Peter Mass's "you are there" style of reportage is in full play here as Sammy tells his story of his rise to the near-pinnacle of hood-dom.

This book has all the grisly killings, take downs, beatings and machinations you get from an inside-the-family-memoir. It is a sad book, in that these people exist, preying on the often innocent. While it is true that usually mobsters are the ones who get killed, everybody pays from the extra expense of jacked goods, protection money and loss of confidence in our system because the government seems so unable to do things like crack the cartage hold in New York of the mob's deep involvement in garments and other industries.

Sammy tells a good story. He plays it as he was a "good" mobster -- and he probably was.

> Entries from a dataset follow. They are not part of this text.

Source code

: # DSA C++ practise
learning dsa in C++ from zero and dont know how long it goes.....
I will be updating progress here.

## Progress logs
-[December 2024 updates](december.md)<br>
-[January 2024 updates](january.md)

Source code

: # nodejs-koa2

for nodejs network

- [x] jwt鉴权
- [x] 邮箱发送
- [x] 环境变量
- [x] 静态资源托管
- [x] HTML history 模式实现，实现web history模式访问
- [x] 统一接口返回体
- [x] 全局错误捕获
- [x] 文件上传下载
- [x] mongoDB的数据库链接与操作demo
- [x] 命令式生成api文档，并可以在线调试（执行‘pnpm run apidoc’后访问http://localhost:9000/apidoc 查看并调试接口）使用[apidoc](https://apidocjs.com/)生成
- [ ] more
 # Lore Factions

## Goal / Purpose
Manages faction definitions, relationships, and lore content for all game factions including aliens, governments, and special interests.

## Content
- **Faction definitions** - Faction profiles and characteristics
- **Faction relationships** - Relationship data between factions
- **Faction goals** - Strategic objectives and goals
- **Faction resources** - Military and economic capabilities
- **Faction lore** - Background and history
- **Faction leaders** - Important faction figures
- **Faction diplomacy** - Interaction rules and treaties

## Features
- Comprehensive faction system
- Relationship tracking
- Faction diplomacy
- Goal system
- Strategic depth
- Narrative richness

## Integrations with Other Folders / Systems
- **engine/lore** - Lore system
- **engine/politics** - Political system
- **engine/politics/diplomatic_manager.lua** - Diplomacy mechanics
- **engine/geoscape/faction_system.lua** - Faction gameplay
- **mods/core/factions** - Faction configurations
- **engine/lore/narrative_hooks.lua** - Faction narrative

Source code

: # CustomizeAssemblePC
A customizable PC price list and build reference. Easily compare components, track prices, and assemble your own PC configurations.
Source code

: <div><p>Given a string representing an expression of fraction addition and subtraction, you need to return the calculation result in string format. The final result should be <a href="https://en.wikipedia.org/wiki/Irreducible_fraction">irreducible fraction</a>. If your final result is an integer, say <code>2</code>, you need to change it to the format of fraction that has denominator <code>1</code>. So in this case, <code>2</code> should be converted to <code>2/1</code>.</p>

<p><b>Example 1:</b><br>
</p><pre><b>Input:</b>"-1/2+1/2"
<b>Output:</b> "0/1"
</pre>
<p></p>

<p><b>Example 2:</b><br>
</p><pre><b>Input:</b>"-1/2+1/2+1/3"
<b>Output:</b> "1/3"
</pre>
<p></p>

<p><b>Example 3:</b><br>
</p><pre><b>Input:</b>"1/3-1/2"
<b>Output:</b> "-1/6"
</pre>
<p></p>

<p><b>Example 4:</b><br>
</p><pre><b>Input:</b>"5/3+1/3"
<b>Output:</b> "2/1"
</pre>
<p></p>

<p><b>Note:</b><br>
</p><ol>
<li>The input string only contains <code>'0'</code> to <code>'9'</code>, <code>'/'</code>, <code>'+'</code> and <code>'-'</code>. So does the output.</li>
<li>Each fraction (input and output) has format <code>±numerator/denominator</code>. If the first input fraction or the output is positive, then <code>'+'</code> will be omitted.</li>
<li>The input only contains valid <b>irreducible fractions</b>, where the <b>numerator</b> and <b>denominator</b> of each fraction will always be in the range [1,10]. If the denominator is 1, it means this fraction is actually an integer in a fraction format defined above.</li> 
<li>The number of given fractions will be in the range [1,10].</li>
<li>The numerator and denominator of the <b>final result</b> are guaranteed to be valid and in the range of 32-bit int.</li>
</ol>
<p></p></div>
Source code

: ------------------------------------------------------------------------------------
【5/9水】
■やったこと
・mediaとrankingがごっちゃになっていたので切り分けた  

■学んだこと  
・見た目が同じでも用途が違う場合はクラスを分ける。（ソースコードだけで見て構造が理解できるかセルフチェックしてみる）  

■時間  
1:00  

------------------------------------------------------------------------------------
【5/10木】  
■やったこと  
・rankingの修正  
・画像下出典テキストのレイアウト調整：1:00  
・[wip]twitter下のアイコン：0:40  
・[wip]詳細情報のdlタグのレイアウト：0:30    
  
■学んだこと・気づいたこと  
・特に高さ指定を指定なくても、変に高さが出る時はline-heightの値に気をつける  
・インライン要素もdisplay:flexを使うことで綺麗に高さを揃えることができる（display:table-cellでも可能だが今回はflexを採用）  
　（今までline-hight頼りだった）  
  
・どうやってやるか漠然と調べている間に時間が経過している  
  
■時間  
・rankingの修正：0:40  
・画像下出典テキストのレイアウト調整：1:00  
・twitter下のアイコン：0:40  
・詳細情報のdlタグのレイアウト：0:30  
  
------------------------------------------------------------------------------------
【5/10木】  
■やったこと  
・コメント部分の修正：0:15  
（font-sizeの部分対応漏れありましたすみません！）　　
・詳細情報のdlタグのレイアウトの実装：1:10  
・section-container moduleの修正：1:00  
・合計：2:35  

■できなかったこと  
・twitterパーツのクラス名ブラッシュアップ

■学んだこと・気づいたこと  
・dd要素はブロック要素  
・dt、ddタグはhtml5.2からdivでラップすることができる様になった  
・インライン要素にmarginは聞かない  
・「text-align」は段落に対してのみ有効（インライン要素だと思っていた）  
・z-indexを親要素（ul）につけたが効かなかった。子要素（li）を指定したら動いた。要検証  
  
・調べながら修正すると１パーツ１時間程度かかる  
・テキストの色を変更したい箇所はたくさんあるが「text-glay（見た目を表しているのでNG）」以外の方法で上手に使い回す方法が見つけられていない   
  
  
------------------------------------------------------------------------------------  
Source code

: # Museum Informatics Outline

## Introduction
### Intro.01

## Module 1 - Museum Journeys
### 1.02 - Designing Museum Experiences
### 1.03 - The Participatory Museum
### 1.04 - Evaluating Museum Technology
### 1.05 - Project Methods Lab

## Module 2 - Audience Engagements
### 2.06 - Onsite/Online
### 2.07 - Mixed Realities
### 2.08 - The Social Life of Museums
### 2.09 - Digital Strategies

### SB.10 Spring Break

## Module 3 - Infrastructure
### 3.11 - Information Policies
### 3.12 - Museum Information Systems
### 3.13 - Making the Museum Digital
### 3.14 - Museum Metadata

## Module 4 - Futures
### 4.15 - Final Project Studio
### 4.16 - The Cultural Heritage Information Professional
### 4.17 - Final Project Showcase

If more mobsters were content to live quiet lives of ruthless efficiency and stay out of the limelight -- like Sammy's style -- the government would be less successful at taking down mob bosses. Many want to be John Gotti, whose extravagance and ego gave the Feds the opportunity to penetrate and ultimately incarcerate that godfather. The heart of this book is Gravano's association with Gotti and his decision to turn informant and testify against his former patron.

This is a good book and fast paced. It seems true, but of course you have to believe mobster Gravano is telling the truth in order to accept this as fact. I'm sure there is a lot of self-serving veneer to his story, but for the inside look at the mob one gets, it is a fascinating read.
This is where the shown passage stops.